[Mailman-Developers] Huge lists
Chuq Von Rospach
chuqui@plaidworks.com
Thu, 25 May 2000 11:05:57 -0700
At 10:32 AM +0100 5/25/2000, Nigel Metheringham wrote:
>Wietse had some figures on MTA performance analysis which he used as
>part of the design process for Postfix. He concluded that disk I/O was
>*the* limiting factor for an MTA
That matches my experience. I've had good results using RAM disks to
minimize this, which is sort of cheating, but worth it. And much of
the structural changes to Sendmail 8.10 are aimed at reducing this
impact, so they've finally figured this out, too. m
>If we have a million user list... and a message of a few K, I'm not
>sure I want to have a few GB of queue space taken up.
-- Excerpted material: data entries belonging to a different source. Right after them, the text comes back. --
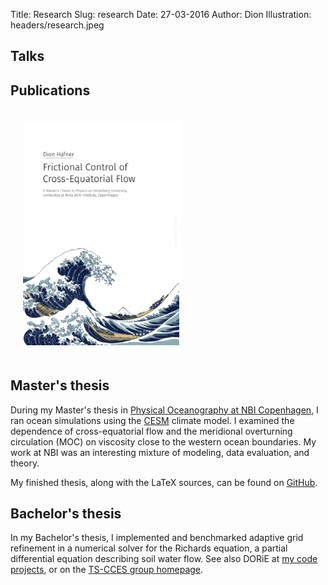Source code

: Title: Research
Slug: research
Date: 27-03-2016
Author: Dion
Illustration: headers/research.jpeg

## Talks


## Publications


<a href="https://github.com/dionhaefner/dionsthesis" target="_blank">
<img class="pull-right" style="margin: 20px; max-width: 250px;" src="images/msc-thesis-cover.png" alt="My Master's thesis">
</a>

## Master's thesis

During my Master's thesis in <a href="http://climate-geophysics.nbi.ku.dk/research/oceanography/" target="_blank">Physical Oceanography at NBI Copenhagen</a>, I ran ocean simulations using the <a href="http://www2.cesm.ucar.edu/" target="_blank">CESM</a> climate model. I examined the dependence of cross-equatorial flow and the meridional overturning circulation (MOC) on viscosity close to the western ocean boundaries. My work at NBI was an interesting mixture of modeling, data evaluation, and theory.

My finished thesis, along with the LaTeX sources, can be found on <a href="https://github.com/dionhaefner/dionsthesis" target="_blank">GitHub</a>.

## Bachelor's thesis

In my Bachelor's thesis, I implemented and benchmarked adaptive grid refinement in a numerical solver for the Richards equation, a partial differential equation describing soil water flow. See also DORiE at [my code projects](#code-projects), or on the [TS-CCES group homepage](http://ts.iup.uni-heidelberg.de/research/terrestrial-systems/dorie/).
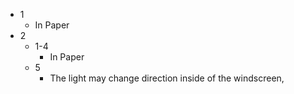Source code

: - 1
	- In Paper
- 2
	- 1-4
		- In Paper
	- 5
		- The light may change direction inside of the windscreen, 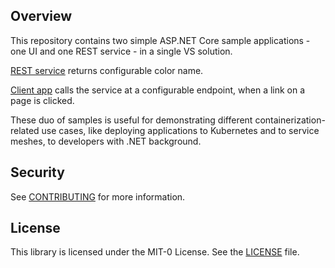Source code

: ## Overview

This repository contains two simple ASP.NET Core sample applications - one UI and 
one REST service - in a single VS solution.

[REST service](./ServiceA/Controllers/ColorController.cs) returns configurable color name.

[Client app](./WebUIApp/Views/Home/Index.cshtml) calls the service at a configurable endpoint, when a link on a page is 
clicked.

These duo of samples is useful for demonstrating different containerization-
related use cases, like deploying applications to Kubernetes and to service
meshes, to developers with .NET background.

## Security

See [CONTRIBUTING](CONTRIBUTING.md#security-issue-notifications) for more information.

## License

This library is licensed under the MIT-0 License. See the [LICENSE](./LICENSE) file.
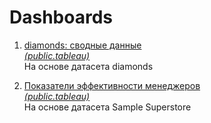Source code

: # Dashboards

1. [diamonds: сводные данные](https://github.com/tat7014/Dashboards/blob/main/diamonds:%20сводные%20данные.md)  
  [*(public.tableau)*](https://public.tableau.com/views/diamonds_16683615351350/Dashboard1?:language=en-US&:display_count=n&:origin=viz_share_link)  
   На основе датасета diamonds

2. [Показатели эффективности менеджеров]()  
   [*(public.tableau)*](https://public.tableau.com/views/training_SampleSuperstore/Dashboard1?:language=en-US&:display_count=n&:origin=viz_share_link)  
   На основе датасета Sample Superstore  
   
   
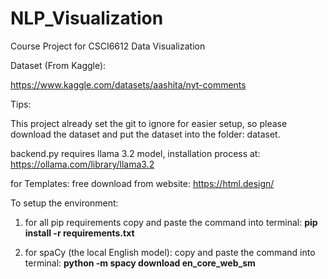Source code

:# NLP_Visualization
Course Project for CSCI6612 Data Visualization

Dataset (From Kaggle):

https://www.kaggle.com/datasets/aashita/nyt-comments


Tips:

This project already set the git to ignore for easier setup, so please download the dataset and put the dataset into the folder: dataset.

backend.py requires llama 3.2 model, installation process at: https://ollama.com/library/llama3.2

for Templates:
free download from website: https://html.design/

To setup the environment:
1. for all pip requirements
copy and paste the command into terminal:
**pip install -r requirements.txt**

2. for spaCy (the local English model):
copy and paste the command into terminal:
**python -m spacy download en_core_web_sm** 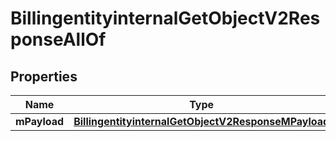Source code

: 

# BillingentityinternalGetObjectV2ResponseAllOf

## Properties

Name | Type | Description | Notes
------------ | ------------- | ------------- | -------------
**mPayload** | [**BillingentityinternalGetObjectV2ResponseMPayload**](BillingentityinternalGetObjectV2ResponseMPayload.md) |  | 





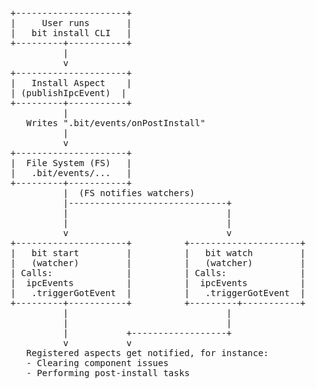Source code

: <pre>
+---------------------+
|     User runs       |
|   bit install CLI   |
+---------+-----------+
          |
          v
+---------------------+
|   Install Aspect    |
| (publishIpcEvent)  |
+---------+-----------+
          |
   Writes ".bit/events/onPostInstall"
          |
          v
+---------------------+
|  File System (FS)   |
|   .bit/events/...   |
+---------+-----------+
          |  (FS notifies watchers)
          |------------------------------+
          |                              |
          |                              |
          v                              v
+---------------------+          +---------------------+
|   bit start         |          |   bit watch         |
|   (watcher)         |          |   (watcher)         |
| Calls:              |          | Calls:              |
|  ipcEvents          |          |  ipcEvents          |
|   .triggerGotEvent  |          |   .triggerGotEvent  |
+---------+-----------+          +---------+-----------+
          |                              |
          |                              |
          |           +------------------+
          v           v
   Registered aspects get notified, for instance:
   - Clearing component issues
   - Performing post-install tasks
</pre>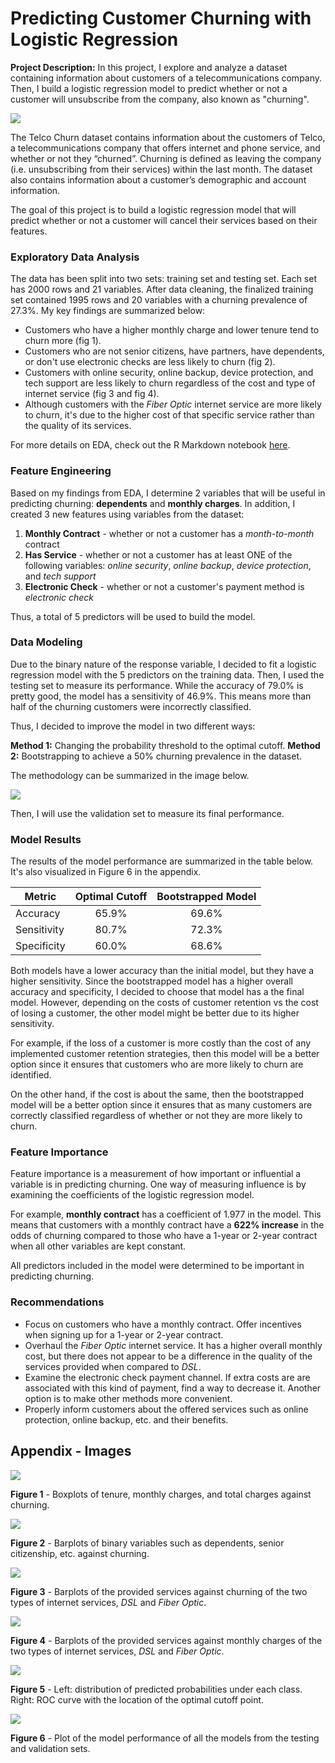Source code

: # Predicting Customer Churning with Logistic Regression

**Project Description:** In this project, I explore and analyze a dataset containing information about customers of a telecommunications company. Then, I build a logistic regression model to predict whether or not a customer will unsubscribe from the company, also known as "churning".

<img src="images/project5_images/churn.png?_raw=true"/>

The Telco Churn dataset contains information about the customers of Telco, a telecommunications company that offers internet and phone service, and whether or not they “churned”. Churning is defined as leaving the company (i.e. unsubscribing from their services) within the last month. The dataset also contains information about a customer’s demographic and account information. 

The goal of this project is to build a logistic regression model that will predict whether or not a customer will cancel their services based on their features.


### Exploratory Data Analysis

The data has been split into two sets: training set and testing set. Each set has 2000 rows and 21 variables. After data cleaning, the finalized training set contained 1995 rows and 20 variables with a churning prevalence of 27.3%. My key findings are summarized below: 

- Customers who have a higher monthly charge and lower tenure tend to churn more (fig 1).
- Customers who are not senior citizens, have partners, have dependents, or don't use electronic checks are less likely to churn (fig 2).
- Customers with online security, online backup, device protection, and tech support are less likely to churn regardless of the cost and type of internet service (fig 3 and fig 4). 
- Although customers with the *Fiber Optic* internet service are more likely to churn, it's due to the higher cost of that specific service rather than the quality of its services.

For more details on EDA, check out the R Markdown notebook [here](https://github.com/johncarlomaula/telco-churn-project/blob/main/telco_eda.md).

### Feature Engineering

Based on my findings from EDA, I determine 2 variables that will be useful in predicting churning: **dependents** and **monthly charges**. In addition, I created 3 new features using variables from the dataset:

1. **Monthly Contract** - whether or not a customer has a *month-to-month* contract
2. **Has Service** - whether or not a customer has at least ONE of the following variables: *online security*, *online backup*, *device protection*, and *tech support*
3. **Electronic Check** - whether or not a customer's payment method is *electronic check*

Thus, a total of 5 predictors will be used to build the model.

### Data Modeling

Due to the binary nature of the response variable, I decided to fit a logistic regression model with the 5 predictors on the training data. Then, I used the testing set to measure its performance. While the accuracy of 79.0% is pretty good, the model has a sensitivity of 46.9%. This means more than half of the churning customers were incorrectly classified.

Thus, I decided to improve the model in two different ways:

**Method 1:** Changing the probability threshold to the optimal cutoff.
**Method 2:** Bootstrapping to achieve a 50% churning prevalence in the dataset. 

The methodology can be summarized in the image below. 

<img src="images/project5_images/methodology.png?_raw=true"/>

Then, I will use the validation set to measure its final performance.

### Model Results

The results of the model performance are summarized in the table below. It's also visualized in Figure 6 in the appendix. 

| Metric | Optimal Cutoff | Bootstrapped Model |
| --- |  :---------: | :---------: |
| Accuracy| 65.9% | 69.6% |
| Sensitivity | 80.7% | 72.3% |
| Specificity | 60.0% | 68.6% |

Both models have a lower accuracy than the initial model, but they have a higher sensitivity. Since the bootstrapped model has a higher overall accuracy and specificity, I decided to choose that model has a the final model. However, depending on the costs of customer retention vs the cost of losing a customer, the other model might be better due to its higher sensitivity. 

For example, if the loss of a customer is more costly than the cost of any implemented customer retention strategies, then this model will be a better option since it ensures that customers who are more likely to churn are identified.

On the other hand, if the cost is about the same, then the bootstrapped model will be a better option since it ensures that as many customers are correctly classified regardless of whether or not they are more likely to churn.

### Feature Importance

Feature importance is a measurement of how important or influential a variable is in predicting churning. One way of measuring influence is by examining the coefficients of the logistic regression model.

For example, **monthly contract** has a coefficient of 1.977 in the model. This means that customers with a monthly contract have a **622% increase** in the odds of churning compared to those who have a 1-year or 2-year contract when all other variables are kept constant. 

All predictors included in the model were determined to be important in predicting churning. 

### Recommendations

- Focus on customers who have a monthly contract. Offer incentives when signing up for a 1-year or 2-year contract.
- Overhaul the *Fiber Optic* internet service. It has a higher overall monthly cost, but there does not appear to be a difference in the quality of the services provided when compared to *DSL*. 
- Examine the electronic check payment channel. If extra costs are are associated with this kind of payment, find a way to decrease it. Another option is to make other methods more convenient.
- Properly inform customers about the offered services such as online protection, online backup, etc. and their benefits.

## Appendix - Images

<img src="images/project5_images/boxplots.png?_raw=true"/>

**Figure 1** - Boxplots of tenure, monthly charges, and total charges against churning.

<img src="images/project5_images/binary.png?_raw=true"/>

**Figure 2** - Barplots of binary variables such as dependents, senior citizenship, etc. against churning.

<img src="images/project5_images/dsl_optic_churn.png?_raw=true"/>

**Figure 3** - Barplots of the provided services against churning of the two types of internet services, *DSL* and *Fiber Optic*.

<img src="images/project5_images/dsl_fiber_mc.png?_raw=true"/>

**Figure 4** - Barplots of the provided services against monthly charges of the two types of internet services, *DSL* and *Fiber Optic*. 

<img src="images/project5_images/roc.png?_raw=true"/>

**Figure 5** - Left: distribution of predicted probabilities under each class. Right: ROC curve with the location of the optimal cutoff point. 

<img src="images/project5_images/performance.png?_raw=true"/>

**Figure 6** - Plot of the model performance of all the models from the testing and validation sets.


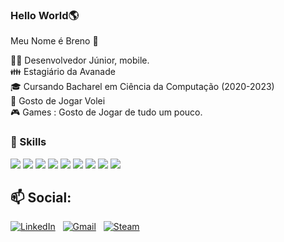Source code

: ### Hello World🌎
Meu Nome é Breno 👋



👨‍💻 Desenvolvedor Júnior, mobile.</br>
👪 Estagiário da Avanade</br>
🎓 Cursando Bacharel em Ciência da Computação (2020-2023) &nbsp; </br>
🏐 Gosto de Jogar Volei</br>
🎮 Games : Gosto de Jogar de tudo um pouco.</br>




### 🚀 Skills
<img src="https://img.shields.io/badge/Xamarin-3498DB?style=for-the-badge&logo=xamarin&logoColor=white" /> <img src="https://img.shields.io/badge/JavaScript-F7DF1E?style=for-the-badge&logo=javascript&logoColor=black" /> <img src="https://img.shields.io/badge/.NET-5C2D91?style=for-the-badge&logo=.net&logoColor=white"/> <img src="https://img.shields.io/badge/Angular-DD0031?style=for-the-badge&logo=angular&logoColor=white" /> <img src="https://img.shields.io/badge/C%23-239120?style=for-the-badge&logo=c-sharp&logoColor=white" /> <img src="https://img.shields.io/badge/MongoDB-4EA94B?style=for-the-badge&logo=mongodb&logoColor=white" /> <img src="https://img.shields.io/badge/Microsoft_Azure-0089D6?style=for-the-badge&logo=microsoft-azure&logoColor=white" /> <img src="https://img.shields.io/badge/Visual_Studio_2019-5C2D91?style=for-the-badge&logo=visual%20studio&logoColor=white" /> <img src="https://img.shields.io/badge/TypeScript-007ACC?style=for-the-badge&logo=typescript&logoColor=white" />





## 📫 Social:



<a href="https://www.linkedin.com/in/andr%C3%A9-lacerda-9999a4173/"><img alt="LinkedIn" src="https://img.shields.io/badge/linkedin%20-%230077B5.svg?&style=flat&logo=linkedin&logoColor=white"/></a> &nbsp;
<a href="mailto:andredesenvolvedorti@gmail.com"><img alt="Gmail" src="https://img.shields.io/badge/Gmail-D14836?style=flat&logo=gmail&logoColor=white" /></a> &nbsp;
<a href="https://steamcommunity.com/id/BrenoOliveir49"><img alt="Steam" src="https://cdn.icon-icons.com/icons2/2248/PNG/32/steam_icon_135152.png"/></a> &nbsp;

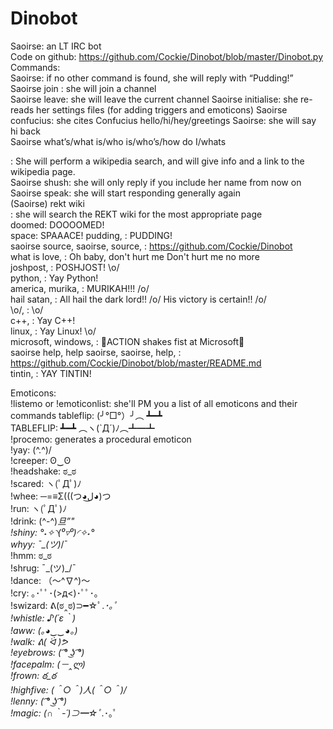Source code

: # Dinobot
Saoirse: an LT IRC bot  
Code on github: https://github.com/Cockie/Dinobot/blob/master/Dinobot.py  
Commands:  
Saoirse: if no other command is found, she will reply with “Pudding!”  
Saoirse join <channel>: she will join a channel  
Saoirse leave: she will leave the current channel 
Saoirse initialise: she re-reads her settings files (for adding triggers and emoticons)
Saoirse confucius: she cites Confucius 
hello/hi/hey/greetings Saoirse: she will say hi back  
Saoirse what’s/what is/who is/who’s/how do I/whats <search term>: She will perform a wikipedia search, and will give info and a link to the wikipedia page.  
Saoirse shush: she will only reply if you include her name from now on  
Saoirse speak: she will start responding generally again  
(Saoirse) rekt wiki <search terms>: she will search the REKT wiki for the most appropriate page  
doomed: DOOOOMED!  
space: SPAAACE! 
pudding, : PUDDING!  
saoirse source, saoirse, source, : https://github.com/Cockie/Dinobot  
what is love, : Oh baby, don't hurt me
Don't hurt me no more  
joshpost, : POSHJOST! \o/  
python, : Yay Python!  
america, murika, : MURIKAH!!! /o/  
hail satan, : All hail the dark lord!! /o/ His victory is certain!! /o/  
\o/, : \o/  
c++, : Yay C++!  
linux, : Yay Linux! \o/  
microsoft, windows, : ACTION shakes fist at Microsoft  
saoirse help, help saoirse, saoirse, help, : https://github.com/Cockie/Dinobot/blob/master/README.md  
tintin, : YAY TINTIN!  
  
Emoticons:  
!listemo or !emoticonlist: she'll PM you a list of all emoticons and their commands
tableflip: (╯°□°）╯︵ ┻━┻   
TABLEFLIP: ┻━┻ ︵ヽ(`Д´)ﾉ︵┻━┻   
!procemo: generates a procedural emoticon  
!yay: \(^.^)/  
!creeper: ʘ‿ʘ  
!headshake: ಠ_ಠ  
!scared: ヽ(ﾟДﾟ)ﾉ  
!whee: ─=≡Σ(((つ◕ل͜◕)つ  
!run: ヽ(ﾟДﾟ)ﾉ  
!drink: (^-^)_旦”"  
!shiny: °˖✧◝(⁰▿⁰)◜✧˖°  
whyy: ¯\_(ツ)_/¯  
!hmm: ಠ_ಠ  
!shrug: ¯\_(ツ)_/¯  
!dance: （〜^∇^)〜  
!cry: ｡･ﾟﾟ･(>д<)･ﾟﾟ･｡  
!swizard: ᕕ(ಠ‸ಠ)⊃━☆ﾟ.*･｡ﾟ  
!whistle: ♪(´ε｀)  
!aww: (｡◕‿‿◕｡)  
!walk: ᕕ( ᐛ )ᕗ  
!eyebrows: ( ͡° ͜ʖ ͡°)  
!facepalm: (－‸ლ)  
!frown: ఠ_ఠ  
!highfive: \(＾○＾)人(＾○＾)/  
!lenny: ( ͡° ͜ʖ ͡°)  
!magic: (∩｀-´)⊃━☆ﾟ.*･｡ﾟ  
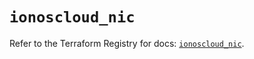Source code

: # `ionoscloud_nic`

Refer to the Terraform Registry for docs: [`ionoscloud_nic`](https://registry.terraform.io/providers/ionos-cloud/ionoscloud/6.7.11/docs/resources/nic).
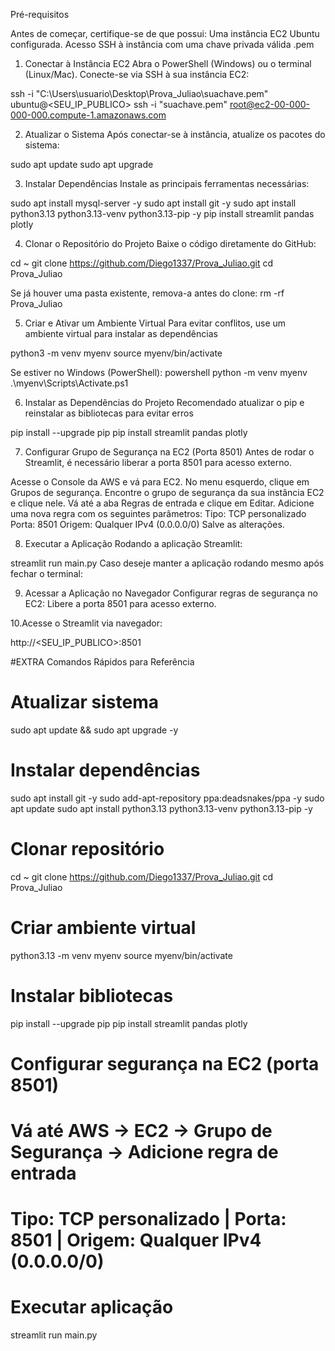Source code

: Pré-requisitos

Antes de começar, certifique-se de que possui:
Uma instância EC2 Ubuntu configurada. 
Acesso SSH à instância com uma chave privada válida .pem 

1. Conectar à Instância EC2
Abra o PowerShell (Windows) ou o terminal (Linux/Mac).
Conecte-se via SSH à sua instância EC2:

ssh -i "C:\Users\usuario\Desktop\Prova_Juliao\suachave.pem" ubuntu@<SEU_IP_PUBLICO>
ssh -i "suachave.pem" root@ec2-00-000-000-000.compute-1.amazonaws.com

2. Atualizar o Sistema
Após conectar-se à instância, atualize os pacotes do sistema:

sudo apt update 
sudo apt upgrade 

3. Instalar Dependências
Instale as principais ferramentas necessárias:

sudo apt install mysql-server -y
sudo apt install git -y
sudo apt install python3.13 python3.13-venv python3.13-pip -y
pip install streamlit pandas plotly

4. Clonar o Repositório do Projeto
Baixe o código diretamente do GitHub:

cd ~
git clone https://github.com/Diego1337/Prova_Juliao.git
cd Prova_Juliao

Se já houver uma pasta existente, remova-a antes do clone:
rm -rf Prova_Juliao

5. Criar e Ativar um Ambiente Virtual
Para evitar conflitos, use um ambiente virtual para instalar as dependências

python3 -m venv myenv
source myenv/bin/activate

Se estiver no Windows (PowerShell):
powershell
python -m venv myenv
.\myenv\Scripts\Activate.ps1

6. Instalar as Dependências do Projeto
Recomendado atualizar o pip e reinstalar as bibliotecas para evitar erros

pip install --upgrade pip
pip install streamlit pandas plotly

7. Configurar Grupo de Segurança na EC2 (Porta 8501)
Antes de rodar o Streamlit, é necessário liberar a porta 8501 para acesso externo.

Acesse o Console da AWS e vá para EC2.
No menu esquerdo, clique em Grupos de segurança.
Encontre o grupo de segurança da sua instância EC2 e clique nele.
Vá até a aba Regras de entrada e clique em Editar.
Adicione uma nova regra com os seguintes parâmetros:
Tipo: TCP personalizado
Porta: 8501
Origem: Qualquer IPv4 (0.0.0.0/0)
Salve as alterações.

8. Executar a Aplicação
Rodando a aplicação Streamlit:

streamlit run main.py
Caso deseje manter a aplicação rodando mesmo após fechar o terminal:

9. Acessar a Aplicação no Navegador
Configurar regras de segurança no EC2: Libere a porta 8501 para acesso externo.

10.Acesse o Streamlit via navegador:

http://<SEU_IP_PUBLICO>:8501

#EXTRA
Comandos Rápidos para Referência

# Atualizar sistema
sudo apt update && sudo apt upgrade -y

# Instalar dependências
sudo apt install git -y
sudo add-apt-repository ppa:deadsnakes/ppa -y
sudo apt update
sudo apt install python3.13 python3.13-venv python3.13-pip -y

# Clonar repositório
cd ~
git clone https://github.com/Diego1337/Prova_Juliao.git
cd Prova_Juliao

# Criar ambiente virtual
python3.13 -m venv myenv
source myenv/bin/activate

# Instalar bibliotecas
pip install --upgrade pip
pip install streamlit pandas plotly

# Configurar segurança na EC2 (porta 8501)
# Vá até AWS -> EC2 -> Grupo de Segurança -> Adicione regra de entrada
# Tipo: TCP personalizado | Porta: 8501 | Origem: Qualquer IPv4 (0.0.0.0/0)

# Executar aplicação
streamlit run main.py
That's one reason in favor of having the MLM monitor MTA backlogs and
throttle itself. On my systems, I try to tune things so that I give
the MTA enough to chew on and get up to speed, but not so much that
it starts thrashing trying to deal with queue overhead issues. I'm
hoping sendmail 8.10 and down the road postfix allow me to no longer
worry about this (or worry about it less...). But for large lists,
it's another issue.
>Having said that I *really* would like the possibility of the
>occaisional message (maybe even just the password reminders.. although
>I'd prefer a method where some messages if the list was in a state
>where it has recently seen bounces that it cannot tie to a particular
>subscriber) be sent out using VERP.
It depends on the type of list. If you're a busy list, VERPing every
message could well be overkill, but again, it gets back to being able
to do other things as well, like pre-loading addresses into the
unsubscribe URL. there's some nice user-interface improvements you
can make once you have VERP to make the whole user experience much
less painful...
But if you're an announce list that only comes out occasionally,
sending out a monthly "here's your password" update on a list that
averages 2 messages a month seems to be the wrong thing, at least to
me. Because the hassle factor of the noise generated by the
administrative postings starts to overwhelm the content. your users
won't like that (this brings up a sub-discussion, that of the
"monthly reminder message", but we won't go there now... )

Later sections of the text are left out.